The bottleneck in this architecture is typically the relational database (RDS MySQL), which has limited concurrent connections and write throughput compared with bursty API traffic. Because transaction volume spikes during the day and drops to near zero at night, the system needs a way to absorb bursts without over-provisioning the database (which would be costly and underutilized at night).
A cost-effective way to add elasticity is to introduce Amazon SQS as a buffer between API ingestion and database writes. With SQS, devices (or the API/Lambda) enqueue transactions quickly, and Lambda consumers process the queue at a controlled rate. The key is to prevent Lambda from overwhelming RDS with too many concurrent writes or connections. Setting reserved concurrency on the Lambda function limits the maximum number of concurrent executions, which effectively caps database connection pressure and smooths write load. This prevents overload events that cause errors/timeouts while still allowing the system to scale up to the reserved concurrency limit during peaks.

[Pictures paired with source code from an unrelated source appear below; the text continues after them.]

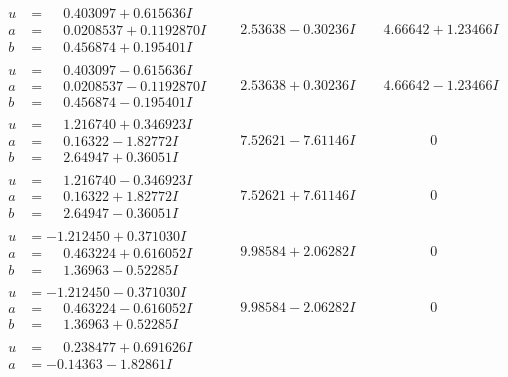 \documentclass[1p]{elsarticle_modified}
\theoremstyle{definition}
\begin{document}
$$\begin{array}{c|c|c}
\begin{aligned}
u &= \phantom{-}0.403097 + 0.615636 I \\
a &= \phantom{-}0.0208537 + 0.1192870 I \\
b &= \phantom{-}0.456874 + 0.195401 I\end{aligned}
 & \phantom{-}2.53638 - 0.30236 I & \phantom{-}4.66642 + 1.23466 I \\ \hline\begin{aligned}
u &= \phantom{-}0.403097 - 0.615636 I \\
a &= \phantom{-}0.0208537 - 0.1192870 I \\
b &= \phantom{-}0.456874 - 0.195401 I\end{aligned}
 & \phantom{-}2.53638 + 0.30236 I & \phantom{-}4.66642 - 1.23466 I \\ \hline\begin{aligned}
u &= \phantom{-}1.216740 + 0.346923 I \\
a &= \phantom{-}0.16322 - 1.82772 I \\
b &= \phantom{-}2.64947 + 0.36051 I\end{aligned}
 & \phantom{-}7.52621 - 7.61146 I & \phantom{-0.000000 } 0 \\ \hline\begin{aligned}
u &= \phantom{-}1.216740 - 0.346923 I \\
a &= \phantom{-}0.16322 + 1.82772 I \\
b &= \phantom{-}2.64947 - 0.36051 I\end{aligned}
 & \phantom{-}7.52621 + 7.61146 I & \phantom{-0.000000 } 0 \\ \hline\begin{aligned}
u &= -1.212450 + 0.371030 I \\
a &= \phantom{-}0.463224 + 0.616052 I \\
b &= \phantom{-}1.36963 - 0.52285 I\end{aligned}
 & \phantom{-}9.98584 + 2.06282 I & \phantom{-0.000000 } 0 \\ \hline\begin{aligned}
u &= -1.212450 - 0.371030 I \\
a &= \phantom{-}0.463224 - 0.616052 I \\
b &= \phantom{-}1.36963 + 0.52285 I\end{aligned}
 & \phantom{-}9.98584 - 2.06282 I & \phantom{-0.000000 } 0 \\ \hline\begin{aligned}
u &= \phantom{-}0.238477 + 0.691626 I \\
a &= -0.14363 - 1.82861 I \\

\end{aligned}
\end{array}$$
\end{document}
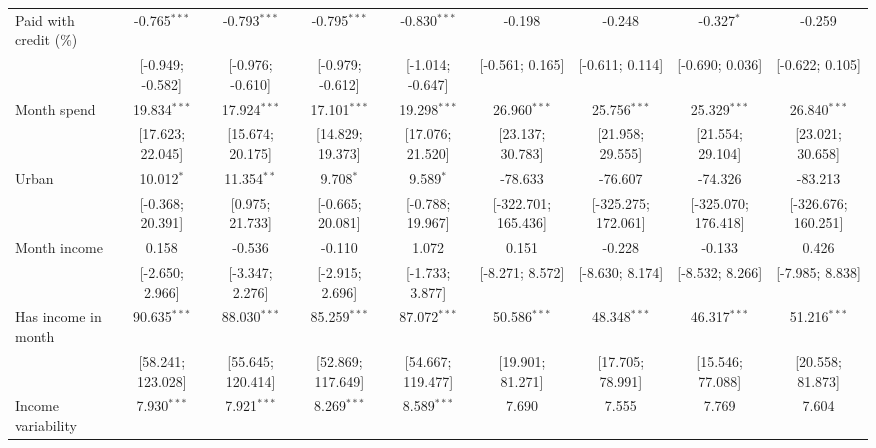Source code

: \begin{table}[htbp]
\begin{threeparttable}[b]
\begin{tabular}{lcccccccc}
         Paid with credit (\%)  & -0.765$^{***}$    & -0.793$^{***}$     & -0.795$^{***}$     & -0.830$^{***}$    & -0.198              & -0.248              & -0.327$^{*}$        & -0.259\\   
                                & [-0.949; -0.582]  & [-0.976; -0.610]   & [-0.979; -0.612]   & [-1.014; -0.647]  & [-0.561; 0.165]     & [-0.611; 0.114]     & [-0.690; 0.036]     & [-0.622; 0.105]\\   
         Month spend            & 19.834$^{***}$    & 17.924$^{***}$     & 17.101$^{***}$     & 19.298$^{***}$    & 26.960$^{***}$      & 25.756$^{***}$      & 25.329$^{***}$      & 26.840$^{***}$\\   
                                & [17.623; 22.045]  & [15.674; 20.175]   & [14.829; 19.373]   & [17.076; 21.520]  & [23.137; 30.783]    & [21.958; 29.555]    & [21.554; 29.104]    & [23.021; 30.658]\\   
         Urban                  & 10.012$^{*}$      & 11.354$^{**}$      & 9.708$^{*}$        & 9.589$^{*}$       & -78.633             & -76.607             & -74.326             & -83.213\\   
                                & [-0.368; 20.391]  & [0.975; 21.733]    & [-0.665; 20.081]   & [-0.788; 19.967]  & [-322.701; 165.436] & [-325.275; 172.061] & [-325.070; 176.418] & [-326.676; 160.251]\\   
         Month income           & 0.158             & -0.536             & -0.110             & 1.072             & 0.151               & -0.228              & -0.133              & 0.426\\   
                                & [-2.650; 2.966]   & [-3.347; 2.276]    & [-2.915; 2.696]    & [-1.733; 3.877]   & [-8.271; 8.572]     & [-8.630; 8.174]     & [-8.532; 8.266]     & [-7.985; 8.838]\\   
         Has income in month    & 90.635$^{***}$    & 88.030$^{***}$     & 85.259$^{***}$     & 87.072$^{***}$    & 50.586$^{***}$      & 48.348$^{***}$      & 46.317$^{***}$      & 51.216$^{***}$\\   
                                & [58.241; 123.028] & [55.645; 120.414]  & [52.869; 117.649]  & [54.667; 119.477] & [19.901; 81.271]    & [17.705; 78.991]    & [15.546; 77.088]    & [20.558; 81.873]\\   
         Income variability     & 7.930$^{***}$     & 7.921$^{***}$      & 8.269$^{***}$      & 8.589$^{***}$     & 7.690               & 7.555               & 7.769               & 7.604\\   

\end{tabular}
\end{threeparttable}
\end{table}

Option D captures this correct control mechanism: SQS for buffering + Lambda reserved concurrency matched to the DB’s connection capacity.
Option C is incorrect because “enhanced fanout” is a Kinesis Data Streams feature, not an SQS feature.
Options A and B focus on scaling Aurora read replicas, which helps read scaling, not write-heavy transaction ingestion. POS transaction processing is typically write-intensive; scaling read replicas does not solve the core elasticity problem. Also, migrating databases is higher effort and cost than adding a queue and tuning Lambda concurrency.
Therefore, adding SQS and setting Lambda reserved concurrency to protect RDS connections is the most cost-effective elasticity improvement.